*Activity:* Two lines in the listing below mark the span: one contains "- MD5 or SHA256" and one contains "on custom aliases?". Reproduce both of them and everything between, exactly.

*Task input:*
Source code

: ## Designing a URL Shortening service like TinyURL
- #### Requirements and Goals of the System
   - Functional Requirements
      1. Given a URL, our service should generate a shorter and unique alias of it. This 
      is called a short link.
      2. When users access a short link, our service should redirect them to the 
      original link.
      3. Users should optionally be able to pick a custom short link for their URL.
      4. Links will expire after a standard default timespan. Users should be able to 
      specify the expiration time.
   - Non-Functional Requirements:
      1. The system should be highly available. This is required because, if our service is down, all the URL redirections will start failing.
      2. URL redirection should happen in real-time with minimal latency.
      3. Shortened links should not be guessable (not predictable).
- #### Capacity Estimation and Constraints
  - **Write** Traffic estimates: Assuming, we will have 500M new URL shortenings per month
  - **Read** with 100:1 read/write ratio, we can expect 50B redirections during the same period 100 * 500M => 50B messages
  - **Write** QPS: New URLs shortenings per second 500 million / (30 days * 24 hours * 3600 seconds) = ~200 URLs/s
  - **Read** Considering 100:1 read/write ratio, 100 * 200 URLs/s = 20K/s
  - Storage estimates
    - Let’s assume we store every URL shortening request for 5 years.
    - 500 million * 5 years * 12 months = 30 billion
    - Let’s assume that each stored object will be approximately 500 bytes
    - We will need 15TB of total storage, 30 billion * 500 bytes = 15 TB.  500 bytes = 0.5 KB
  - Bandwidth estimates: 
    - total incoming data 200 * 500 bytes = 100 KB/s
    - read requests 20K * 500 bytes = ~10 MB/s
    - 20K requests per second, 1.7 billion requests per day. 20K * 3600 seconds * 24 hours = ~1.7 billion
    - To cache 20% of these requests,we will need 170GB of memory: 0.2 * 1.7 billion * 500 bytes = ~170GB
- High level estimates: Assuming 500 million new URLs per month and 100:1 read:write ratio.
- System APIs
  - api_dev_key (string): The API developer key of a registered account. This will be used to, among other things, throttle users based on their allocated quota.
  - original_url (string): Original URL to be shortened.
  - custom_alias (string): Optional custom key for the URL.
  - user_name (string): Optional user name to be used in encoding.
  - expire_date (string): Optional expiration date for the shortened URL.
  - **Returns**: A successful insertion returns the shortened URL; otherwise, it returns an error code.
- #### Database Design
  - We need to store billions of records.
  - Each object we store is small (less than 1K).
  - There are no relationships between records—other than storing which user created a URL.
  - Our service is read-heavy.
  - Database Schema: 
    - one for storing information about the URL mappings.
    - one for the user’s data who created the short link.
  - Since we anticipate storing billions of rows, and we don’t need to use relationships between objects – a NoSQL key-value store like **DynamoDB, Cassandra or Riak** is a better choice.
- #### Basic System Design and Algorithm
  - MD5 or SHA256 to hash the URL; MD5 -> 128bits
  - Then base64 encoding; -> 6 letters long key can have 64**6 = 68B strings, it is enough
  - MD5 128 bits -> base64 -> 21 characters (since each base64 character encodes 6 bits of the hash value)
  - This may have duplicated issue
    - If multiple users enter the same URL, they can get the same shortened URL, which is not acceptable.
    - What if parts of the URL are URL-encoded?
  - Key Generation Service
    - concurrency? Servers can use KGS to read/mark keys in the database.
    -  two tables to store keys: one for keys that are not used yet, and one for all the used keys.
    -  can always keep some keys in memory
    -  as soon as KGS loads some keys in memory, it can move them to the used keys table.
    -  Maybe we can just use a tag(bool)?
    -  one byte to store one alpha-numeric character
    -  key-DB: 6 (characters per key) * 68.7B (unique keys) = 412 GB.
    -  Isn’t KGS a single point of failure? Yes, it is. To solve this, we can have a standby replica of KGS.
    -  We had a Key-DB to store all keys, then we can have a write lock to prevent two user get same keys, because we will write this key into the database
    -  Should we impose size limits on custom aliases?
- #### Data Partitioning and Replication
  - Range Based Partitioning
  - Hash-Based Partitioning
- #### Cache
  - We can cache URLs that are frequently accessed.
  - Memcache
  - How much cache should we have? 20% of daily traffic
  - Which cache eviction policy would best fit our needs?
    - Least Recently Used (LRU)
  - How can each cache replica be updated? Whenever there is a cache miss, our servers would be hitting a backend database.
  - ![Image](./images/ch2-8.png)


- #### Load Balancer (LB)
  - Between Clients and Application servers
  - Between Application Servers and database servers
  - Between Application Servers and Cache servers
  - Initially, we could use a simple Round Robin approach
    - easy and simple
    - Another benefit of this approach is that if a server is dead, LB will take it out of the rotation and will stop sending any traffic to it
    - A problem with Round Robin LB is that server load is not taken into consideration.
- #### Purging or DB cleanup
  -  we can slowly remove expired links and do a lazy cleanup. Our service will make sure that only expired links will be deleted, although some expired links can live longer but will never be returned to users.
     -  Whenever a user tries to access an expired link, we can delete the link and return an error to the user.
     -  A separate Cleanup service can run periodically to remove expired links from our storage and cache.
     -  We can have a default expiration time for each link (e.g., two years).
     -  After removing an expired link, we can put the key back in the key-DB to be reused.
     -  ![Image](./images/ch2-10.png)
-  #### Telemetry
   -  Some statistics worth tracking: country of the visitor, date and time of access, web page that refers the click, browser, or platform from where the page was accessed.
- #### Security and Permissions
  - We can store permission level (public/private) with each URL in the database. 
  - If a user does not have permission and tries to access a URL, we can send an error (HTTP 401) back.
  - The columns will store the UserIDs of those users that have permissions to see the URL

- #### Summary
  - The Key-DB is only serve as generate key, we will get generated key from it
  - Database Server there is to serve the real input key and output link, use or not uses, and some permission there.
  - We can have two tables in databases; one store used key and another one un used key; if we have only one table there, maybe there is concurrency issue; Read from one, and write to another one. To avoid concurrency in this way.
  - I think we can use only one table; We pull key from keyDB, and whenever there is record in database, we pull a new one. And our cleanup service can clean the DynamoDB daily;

*Task output:*
  - MD5 or SHA256 to hash the URL; MD5 -> 128bits
  - Then base64 encoding; -> 6 letters long key can have 64**6 = 68B strings, it is enough
  - MD5 128 bits -> base64 -> 21 characters (since each base64 character encodes 6 bits of the hash value)
  - This may have duplicated issue
    - If multiple users enter the same URL, they can get the same shortened URL, which is not acceptable.
    - What if parts of the URL are URL-encoded?
  - Key Generation Service
    - concurrency? Servers can use KGS to read/mark keys in the database.
    -  two tables to store keys: one for keys that are not used yet, and one for all the used keys.
    -  can always keep some keys in memory
    -  as soon as KGS loads some keys in memory, it can move them to the used keys table.
    -  Maybe we can just use a tag(bool)?
    -  one byte to store one alpha-numeric character
    -  key-DB: 6 (characters per key) * 68.7B (unique keys) = 412 GB.
    -  Isn’t KGS a single point of failure? Yes, it is. To solve this, we can have a standby replica of KGS.
    -  We had a Key-DB to store all keys, then we can have a write lock to prevent two user get same keys, because we will write this key into the database
    -  Should we impose size limits on custom aliases?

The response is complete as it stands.